Leaving the limits off the integral altogether, an indefinite integral, you get a function $F (x)=\int f (x)dx $ such that $F'(x)=f (x) $. $ F $ is not unique (you can add any constant to it to get another function with the same property ). In this case $F $ is an antiderivative of $f $.
The indefinite integral $F(x) = \int f(x) dx$ is just a function whose derivative is $f(x)$. There are an infinite number of such functions, because for any constant C you can take $F_C(x) = F(x) + C$ and it's still a valid antiderivative.

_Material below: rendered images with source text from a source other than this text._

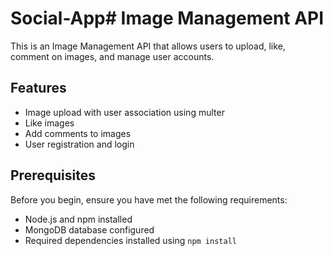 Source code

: # Social-App# Image Management API

This is an Image Management API that allows users to upload, like, comment on images, and manage user accounts.



## Features

- Image upload with user association using multer
- Like images
- Add comments to images
- User registration and login

## Prerequisites

Before you begin, ensure you have met the following requirements:

- Node.js and npm installed
- MongoDB database configured
- Required dependencies installed using `npm install`

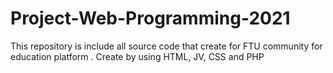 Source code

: # Project-Web-Programming-2021
This repository is include all source code that create for FTU community for education platform . Create by using HTML, JV, CSS and PHP
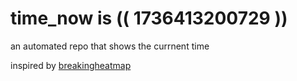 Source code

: # time_now is (( 1736413200729 ))

an automated repo that shows the currnent time

inspired by [breakingheatmap](https://github.com/breakingheatmap/breakingheatmap) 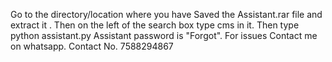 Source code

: Go to the directory/location where you have
Saved the Assistant.rar file and extract it .
Then on the left of the search box type cms
in it. Then type python assistant.py
Assistant password is "Forgot". For issues
Contact me on whatsapp.
Contact No. 7588294867
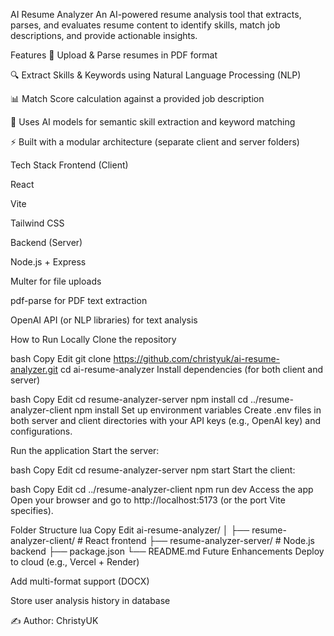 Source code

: AI Resume Analyzer
An AI-powered resume analysis tool that extracts, parses, and evaluates resume content to identify skills, match job descriptions, and provide actionable insights.

Features
📂 Upload & Parse resumes in PDF format

🔍 Extract Skills & Keywords using Natural Language Processing (NLP)

📊 Match Score calculation against a provided job description

🧠 Uses AI models for semantic skill extraction and keyword matching

⚡ Built with a modular architecture (separate client and server folders)

Tech Stack
Frontend (Client)

React

Vite

Tailwind CSS

Backend (Server)

Node.js + Express

Multer for file uploads

pdf-parse for PDF text extraction

OpenAI API (or NLP libraries) for text analysis

How to Run Locally
Clone the repository

bash
Copy
Edit
git clone https://github.com/christyuk/ai-resume-analyzer.git
cd ai-resume-analyzer
Install dependencies (for both client and server)

bash
Copy
Edit
cd resume-analyzer-server
npm install
cd ../resume-analyzer-client
npm install
Set up environment variables
Create .env files in both server and client directories with your API keys (e.g., OpenAI key) and configurations.

Run the application
Start the server:

bash
Copy
Edit
cd resume-analyzer-server
npm start
Start the client:

bash
Copy
Edit
cd ../resume-analyzer-client
npm run dev
Access the app
Open your browser and go to http://localhost:5173 (or the port Vite specifies).

Folder Structure
lua
Copy
Edit
ai-resume-analyzer/
│
├── resume-analyzer-client/   # React frontend
├── resume-analyzer-server/   # Node.js backend
├── package.json
└── README.md
Future Enhancements
Deploy to cloud (e.g., Vercel + Render)

Add multi-format support (DOCX)

Store user analysis history in database

✍ Author: ChristyUK
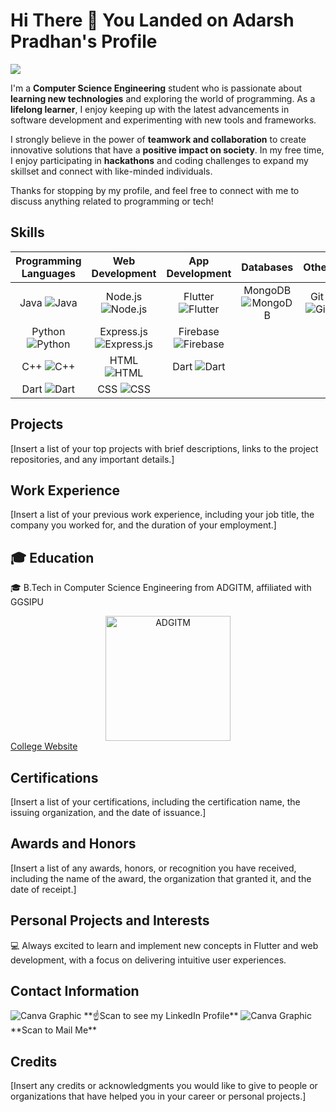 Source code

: # Hi There 👋 You Landed on **Adarsh Pradhan's** Profile

<img src="https://ziadoua.github.io/m3-Markdown-Badges/badges/Hacktoberfest2023/hacktoberfest20232.svg"/>

I'm a **Computer Science Engineering** student who is passionate about **learning new technologies** and exploring the world of programming. As a **lifelong learner**, I enjoy keeping up with the latest advancements in software development and experimenting with new tools and frameworks.

I strongly believe in the power of **teamwork and collaboration** to create innovative solutions that have a **positive impact on society**. In my free time, I enjoy participating in **hackathons** and coding challenges to expand my skillset and connect with like-minded individuals.

Thanks for stopping by my profile, and feel free to connect with me to discuss anything related to programming or tech!

## Skills

| Programming Languages | Web Development  | App Development | Databases  | Other |
| :---: | :---: | :---: | :---: | :---: |
| Java ![Java](https://img.icons8.com/color/48/000000/java-coffee-cup-logo--v1.png) | Node.js ![Node.js](https://img.icons8.com/color/48/000000/nodejs.png) | Flutter ![Flutter](https://img.icons8.com/color/48/000000/flutter.png) | MongoDB ![MongoDB](https://img.icons8.com/color/48/000000/mongodb.png) | Git ![Git](https://img.icons8.com/color/48/000000/git.png) | 
| Python ![Python](https://img.icons8.com/color/48/000000/python.png) | Express.js ![Express.js](https://img.icons8.com/color/48/000000/express.png) | Firebase ![Firebase](https://img.icons8.com/color/48/000000/firebase.png) | 
| C++ ![C++](https://img.icons8.com/color/48/000000/c-plus-plus-logo.png) | HTML ![HTML](https://img.icons8.com/color/48/000000/html-5.png) | Dart ![Dart](https://img.icons8.com/color/48/000000/dart.png) |  |  |
| Dart ![Dart](https://img.icons8.com/color/48/000000/dart.png) | CSS ![CSS](https://img.icons8.com/color/48/000000/css3.png) |  |  |  |



## Projects

[Insert a list of your top projects with brief descriptions, links to the project repositories, and any important details.]

## Work Experience

[Insert a list of your previous work experience, including your job title, the company you worked for, and the duration of your employment.]

## 🎓 Education

🎓  B.Tech in Computer Science Engineering from ADGITM, affiliated with GGSIPU

<div style="text-align: center;">
<img src="https://icacc2021.adgitmdelhi.ac.in/img/bg-img/1.jpg" alt="ADGITM" width="200"/>
</div>
<a href="https://adgitmdelhi.ac.in/">College Website</a>

## Certifications

[Insert a list of your certifications, including the certification name, the issuing organization, and the date of issuance.]

## Awards and Honors

[Insert a list of any awards, honors, or recognition you have received, including the name of the award, the organization that granted it, and the date of receipt.]

## Personal Projects and Interests
💻 Always excited to learn and implement new concepts in Flutter and web development, with a focus on delivering intuitive user experiences.

## Contact Information

<img src="https://qrcodechimp.s3.amazonaws.com/qr/PROD/645b6085e878ca052e4e7ba4/qr/645b6159a3b29d13755ee339_t.png?v=22" alt="Canva Graphic" />
 **☝️Scan to see my LinkedIn Profile**

<img src="https://qrcodechimp.s3.amazonaws.com/qr/PROD/645b6085e878ca052e4e7ba4/qr/645beacb8754d602874bc0e3_t.png?v=67" alt="Canva Graphic" />
**Scan to Mail Me**


## Credits

[Insert any credits or acknowledgments you would like to give to people or organizations that have helped you in your career or personal projects.]
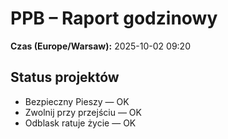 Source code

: # PPB – Raport godzinowy
**Czas (Europe/Warsaw):** 2025-10-02 09:20

## Status projektów
- Bezpieczny Pieszy — OK
- Zwolnij przy przejściu — OK
- Odblask ratuje życie — OK

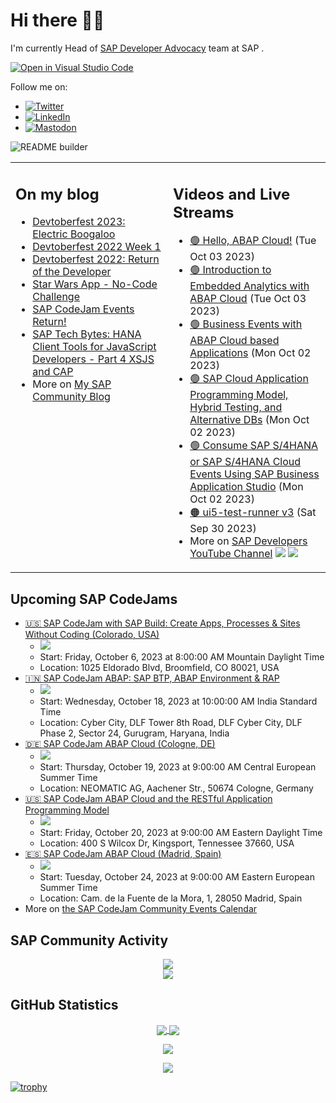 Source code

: 
# Hi there 👋🏼

I'm currently Head of [SAP Developer Advocacy](https://developers.sap.com/developer-advocates.html) team at SAP .

[![Open in Visual Studio Code](https://img.shields.io/badge/Made%20for-VSCode-1f425f.svg)](https://github.dev/jung-thomas/jung-thomas)

Follow me on:
- <a href="https://twitter.com/thomas_jung"><img alt="Twitter" src="https://img.shields.io/badge/thomas_jung-%231DA1F2.svg?style=for-the-badge&logo=Twitter&logoColor=white"/></a>
- <a href="https://www.linkedin.com/in/thomasjungsap/"><img alt="LinkedIn" src="https://img.shields.io/badge/linkedin-%230077B5.svg?style=for-the-badge&logo=linkedin&logoColor=white"/></a>
- <a rel="me" href="https://mastodon.cloud/@thomas_jung"><img alt="Mastodon" src="https://img.shields.io/mastodon/follow/109262551990174478?domain=https%3A%2F%2Fmastodon.cloud%2F&style=social"/></a>

![README builder](https://github.com/jung-thomas/jung-thomas/workflows/README%20builder/badge.svg)

<table><tr><td valign="top" width="50%">
 
## On my blog
- [Devtoberfest 2023: Electric Boogaloo](https://blogs.sap.com/?p=1824721) 
- [Devtoberfest 2022 Week 1](https://blogs.sap.com/?p=1618235) 
- [Devtoberfest 2022: Return of the Developer](https://blogs.sap.com/?p=1598237) 
- [Star Wars App - No-Code Challenge](https://blogs.sap.com/?p=1543686) 
- [SAP CodeJam Events Return!](https://blogs.sap.com/?p=1539697) 
- [SAP Tech Bytes: HANA Client Tools for JavaScript Developers - Part 4 XSJS and CAP](https://blogs.sap.com/?p=1519898) 
- More on [My SAP Community Blog](https://people.sap.com/thomas.jung#content:blogposts)
</td>
  
<td valign="top" width="50%">
  
## Videos and Live Streams
- [🟢 Hello, ABAP Cloud!](https://www.youtube.com/watch?v=QuMgQ9chPFA) (Tue Oct 03 2023)
- [🟢 Introduction to Embedded Analytics with ABAP Cloud](https://www.youtube.com/watch?v=2dIqQNnYKjY) (Tue Oct 03 2023)
- [🟢 Business Events with ABAP Cloud based Applications](https://www.youtube.com/watch?v=001pjya6kig) (Mon Oct 02 2023)
- [🟢 SAP Cloud Application Programming Model, Hybrid Testing, and Alternative DBs](https://www.youtube.com/watch?v=vqub4vJbZX8) (Mon Oct 02 2023)
- [🟢 Consume SAP S/4HANA or SAP S/4HANA Cloud Events Using SAP Business Application Studio](https://www.youtube.com/watch?v=vR78mU0flx8) (Mon Oct 02 2023)
- [🟠 ui5-test-runner v3](https://www.youtube.com/watch?v=kxmmdy1tho4) (Sat Sep 30 2023)
- More on [SAP Developers YouTube Channel](https://www.youtube.com/channel/UCNfmelKDrvRmjYwSi9yvrMg) ![](https://img.shields.io/youtube/channel/views/UCNfmelKDrvRmjYwSi9yvrMg) ![](https://img.shields.io/youtube/channel/subscribers/UCNfmelKDrvRmjYwSi9yvrMg)
</td></tr></table>

## Upcoming SAP CodeJams
- [🇺🇸 SAP CodeJam with SAP Build: Create Apps, Processes & Sites Without Coding (Colorado, USA)](https://groups.community.sap.com/t5/sap-codejam/sap-codejam-with-sap-build-create-apps-processes-amp-sites-without-coding/ev-p/283114)
  - <img src="https://groups.community.sap.com/t5/image/serverpage/image-id/42939iBF9C90A0105B7D71/image-size/thumb?v=v2&px=150" />
  - Start: Friday, October 6, 2023 at 8:00:00 AM Mountain Daylight Time
  - Location: 1025 Eldorado Blvd, Broomfield, CO 80021, USA
- [🇮🇳 SAP CodeJam ABAP: SAP BTP, ABAP Environment & RAP](https://groups.community.sap.com/t5/sap-codejam/sap-codejam-abap-sap-btp-abap-environment-amp-rap/ev-p/278352)
  - <img src="https://groups.community.sap.com/t5/image/serverpage/image-id/42230iCBFB141DC8490A0C/image-size/thumb?v=v2&px=150" />
  - Start: Wednesday, October 18, 2023 at 10:00:00 AM India Standard Time
  - Location: Cyber City, DLF Tower 8th Road, DLF Cyber City, DLF Phase 2, Sector 24, Gurugram, Haryana, India
- [🇩🇪 SAP CodeJam ABAP Cloud (Cologne, DE)](https://groups.community.sap.com/t5/sap-codejam/sap-codejam-abap-cloud-cologne-de/ev-p/273710)
  - <img src="https://groups.community.sap.com/t5/image/serverpage/image-id/40458i0ADB445C15A9E3A1/image-size/thumb?v=v2&px=150" />
  - Start: Thursday, October 19, 2023 at 9:00:00 AM Central European Summer Time
  - Location: NEOMATIC AG, Aachener Str., 50674 Cologne, Germany
- [🇺🇸 SAP CodeJam ABAP Cloud and the RESTful Application Programming Model](https://groups.community.sap.com/t5/sap-codejam/sap-codejam-abap-cloud-and-the-restful-application-programming-model/ev-p/283470)
  - <img src="https://groups.community.sap.com/t5/image/serverpage/image-id/43019i82729426A3F957E4/image-size/thumb?v=v2&px=150" />
  - Start: Friday, October 20, 2023 at 9:00:00 AM Eastern Daylight Time
  - Location: 400 S Wilcox Dr, Kingsport, Tennessee 37660, USA
- [🇪🇸 SAP CodeJam ABAP Cloud (Madrid, Spain)](https://groups.community.sap.com/t5/sap-codejam/sap-codejam-abap-cloud-madrid-spain/ev-p/273718)
  - <img src="https://groups.community.sap.com/t5/image/serverpage/image-id/40462i66FE236FF614FC01/image-size/thumb?v=v2&px=150" />
  - Start: Tuesday, October 24, 2023 at 9:00:00 AM Eastern European Summer Time
  - Location: Cam. de la Fuente de la Mora, 1, 28050 Madrid, Spain
- More on [the SAP CodeJam Community Events Calendar](https://groups.community.sap.com/t5/sap-codejam/eb-p/codejam-events)

## SAP Community Activity
<p align = "center">
<a href="https://people.sap.com/thomas.jung#overview">
  <img align="center" src="https://devrel-tools-prod-scn-badges-srv.cfapps.eu10.hana.ondemand.com/activity/thomas.jung" />
</a>
</br>
<a href="https://people.sap.com/thomas.jung#reputation">
  <img align="center" src="https://devrel-tools-prod-scn-badges-srv.cfapps.eu10.hana.ondemand.com/showcaseBadges/thomas.jung?test=2" />
</a>
</p>

## GitHub Statistics
<p align = "center">
<a href="https://github.com/anuraghazra/github-readme-stats">
  <img align="center" src="https://github-readme-stats.vercel.app/api?username=jung-thomas&count_private=true&show_icons=true&theme=dark&line_height=27" />
</a>
<a href="https://github.com/anuraghazra/github-readme-stats">
  <img align="center" src="https://github-readme-stats.vercel.app/api/top-langs/?username=jung-thomas&show_icons=true&theme=dark" />
</a>
</p>

<p align = "center">
 <img  src="https://github-readme-streak-stats.herokuapp.com/?user=jung-thomas&show_icons=true&locale=en&layout=compact&theme=dark&line_height=0" />
</p> 

<p align = "center">
 <img src="https://activity-graph.herokuapp.com/graph?username=jung-thomas&theme=redical">
</p> 

[![trophy](https://github-profile-trophy.vercel.app/?username=jung-thomas&theme=onedark)](https://github.com/ryo-ma/github-profile-trophy)


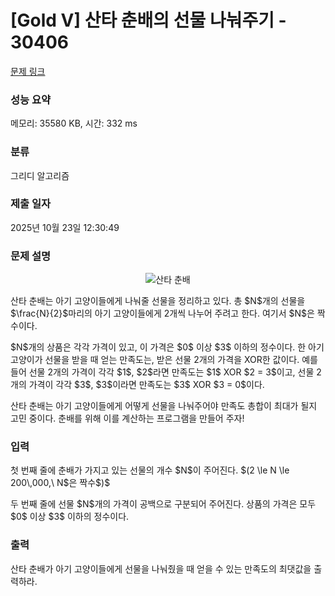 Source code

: # [Gold V] 산타 춘배의 선물 나눠주기 - 30406 

[문제 링크](https://www.acmicpc.net/problem/30406) 

### 성능 요약

메모리: 35580 KB, 시간: 332 ms

### 분류

그리디 알고리즘

### 제출 일자

2025년 10월 23일 12:30:49

### 문제 설명

<p style="text-align: center;"><img alt="산타 춘배" src="https://upload.acmicpc.net/5684d96a-d6ae-45ed-a967-dca2028a25d6/-/preview/" style="max-height:300px; object-fit:contain; display:inline-block;"></p>

<p>산타 춘배는 아기 고양이들에게 나눠줄 선물을 정리하고 있다. 총 $N$개의 선물을 $\frac{N}{2}$마리의 아기 고양이들에게 2개씩 나누어 주려고 한다. 여기서 $N$은 짝수이다.</p>

<p>$N$개의 상품은 각각 가격이 있고, 이 가격은 $0$ 이상 $3$ 이하의 정수이다. 한 아기 고양이가 선물을 받을 때 얻는 만족도는, 받은 선물 2개의 가격을 XOR한 값이다. 예를 들어 선물 2개의 가격이 각각 $1$, $2$라면 만족도는 $1$ XOR $2 = 3$이고, 선물 2개의 가격이 각각 $3$, $3$이라면 만족도는 $3$ XOR $3 = 0$이다.</p>

<p>산타 춘배는 아기 고양이들에게 어떻게 선물을 나눠주어야 만족도 총합이 최대가 될지 고민 중이다. 춘배를 위해 이를 계산하는 프로그램을 만들어 주자!</p>

### 입력 

 <p>첫 번째 줄에 춘배가 가지고 있는 선물의 개수 $N$이 주어진다. $(2 \le N \le 200\,000,\ N$은 짝수$)$</p>

<p>두 번째 줄에 선물 $N$개의 가격이 공백으로 구분되어 주어진다. 상품의 가격은 모두 $0$ 이상 $3$ 이하의 정수이다.</p>

### 출력 

 <p>산타 춘배가 아기 고양이들에게 선물을 나눠줬을 때 얻을 수 있는 만족도의 최댓값을 출력하라.</p>


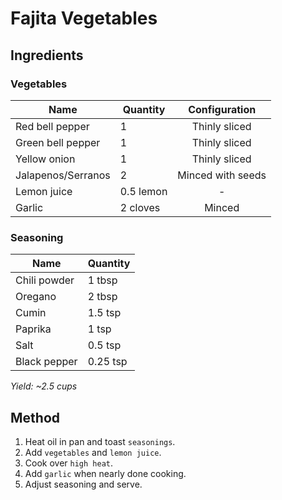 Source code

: # Fajita Vegetables

## Ingredients

### Vegetables

| Name               | Quantity  |   Configuration   |
| ------------------ | --------- | :---------------: |
| Red bell pepper    | 1         |   Thinly sliced   |
| Green bell pepper  | 1         |   Thinly sliced   |
| Yellow onion       | 1         |   Thinly sliced   |
| Jalapenos/Serranos | 2         | Minced with seeds |
| Lemon juice        | 0.5 lemon |         -         |
| Garlic             | 2 cloves  |      Minced       |

### Seasoning

| Name         | Quantity |
| ------------ | -------- |
| Chili powder | 1 tbsp   |
| Oregano      | 2 tbsp   |
| Cumin        | 1.5 tsp  |
| Paprika      | 1 tsp    |
| Salt         | 0.5 tsp  |
| Black pepper | 0.25 tsp |

_Yield: ~2.5 cups_

## Method

1. Heat oil in pan and toast `seasonings`.
1. Add `vegetables` and `lemon juice`.
1. Cook over `high heat`.
1. Add `garlic` when nearly done cooking.
1. Adjust seasoning and serve.
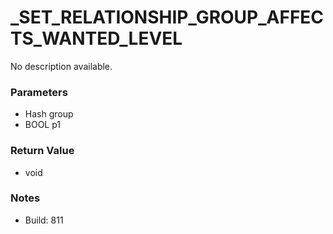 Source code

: # _SET_RELATIONSHIP_GROUP_AFFECTS_WANTED_LEVEL

No description available.

### Parameters
* Hash group
* BOOL p1

### Return Value
* void

### Notes
* Build: 811

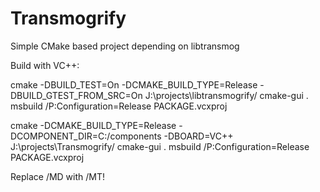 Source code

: Transmogrify
============

Simple CMake based project depending on libtransmog


Build with VC++:

cmake  -DBUILD_TEST=On -DCMAKE_BUILD_TYPE=Release -DBUILD_GTEST_FROM_SRC=On J:\projects\libtransmogrify/
cmake-gui .
msbuild /P:Configuration=Release PACKAGE.vcxproj

cmake  -DCMAKE_BUILD_TYPE=Release -DCOMPONENT_DIR=C:/components -DBOARD=VC++ J:\projects\Transmogrify/
cmake-gui .
msbuild /P:Configuration=Release PACKAGE.vcxproj

Replace /MD with /MT! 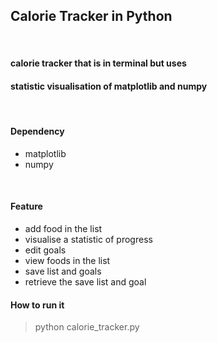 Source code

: ## Calorie Tracker in Python

<br>

#### calorie tracker that is in terminal but uses <br>
#### statistic visualisation of matplotlib and numpy

<br>

#### Dependency

- matplotlib
- numpy

<br>

#### Feature

- add food in the list
- visualise a statistic of progress
- edit goals
- view foods in the list
- save list and goals
- retrieve the save list and goal

#### How to run it

> python calorie_tracker.py
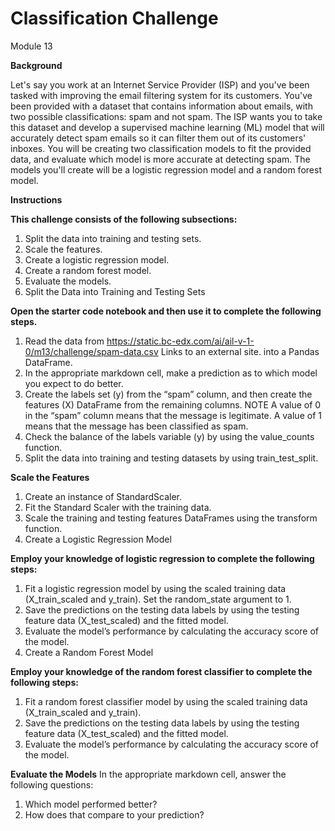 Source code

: # Classification Challenge
Module 13

**Background**

Let's say you work at an Internet Service Provider (ISP) and you've been tasked with improving the email filtering system for its customers. You've been provided with a dataset that contains information about emails, with two possible classifications: spam and not spam. The ISP wants you to take this dataset and develop a supervised machine learning (ML) model that will accurately detect spam emails so it can filter them out of its customers' inboxes.
You will be creating two classification models to fit the provided data, and evaluate which model is more accurate at detecting spam. The models you'll create will be a logistic regression model and a random forest model.

**Instructions**

**This challenge consists of the following subsections:**
1. Split the data into training and testing sets.
2. Scale the features.
3. Create a logistic regression model.
4. Create a random forest model.
5. Evaluate the models.
6. Split the Data into Training and Testing Sets

**Open the starter code notebook and then use it to complete the following steps.**
1. Read the data from https://static.bc-edx.com/ai/ail-v-1-0/m13/challenge/spam-data.csv Links to an external site. into a Pandas DataFrame.
2. In the appropriate markdown cell, make a prediction as to which model you expect to do better.
3. Create the labels set (y) from the “spam” column, and then create the features (X) DataFrame from the remaining columns.
NOTE
A value of 0 in the “spam” column means that the message is legitimate. A value of 1 means that the message has been classified as spam.
4. Check the balance of the labels variable (y) by using the value_counts function.
5. Split the data into training and testing datasets by using train_test_split.

**Scale the Features**
1. Create an instance of StandardScaler.
2. Fit the Standard Scaler with the training data.
3. Scale the training and testing features DataFrames using the transform function.
4. Create a Logistic Regression Model

**Employ your knowledge of logistic regression to complete the following steps:**
1. Fit a logistic regression model by using the scaled training data (X_train_scaled and y_train). Set the random_state argument to 1.
2. Save the predictions on the testing data labels by using the testing feature data (X_test_scaled) and the fitted model.
3. Evaluate the model’s performance by calculating the accuracy score of the model.
4. Create a Random Forest Model

**Employ your knowledge of the random forest classifier to complete the following steps:**
1. Fit a random forest classifier model by using the scaled training data (X_train_scaled and y_train).
2. Save the predictions on the testing data labels by using the testing feature data (X_test_scaled) and the fitted model.
3. Evaluate the model’s performance by calculating the accuracy score of the model.

**Evaluate the Models**
In the appropriate markdown cell, answer the following questions:
1. Which model performed better?
2. How does that compare to your prediction?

So the particular value of $F(x)$ at any given $x$ is not actually that meaningful, unless we've done something to select a single function out of the infinite possibilities.
For example, if an object travels at constant velocity $v$, then the integral of its velocity with respect to time is $s(t) = \int v\ dt = vt + c$ for an arbitrary value $c$. On its own, this is not hugely useful, but there are two useful things we can do with it:
We can look at the difference of $s(t)$ between times $t_1$ and $t_2$, which gives us $s(t_2) - s(t_1) = (vt_2 + c) - (vt_1 + c) = v(t_2 - t_1)$, which is the distance traveled between the two time points.
Or, (and in this case it's actually roughly equivalent), we can say that we know that the object had displacement 0 at time $t = 0$, i.e. we fix $s(0) = 0$ which then tells us that $c = 0$, and so now we have a fixed function of displacement $s(t) = vt$.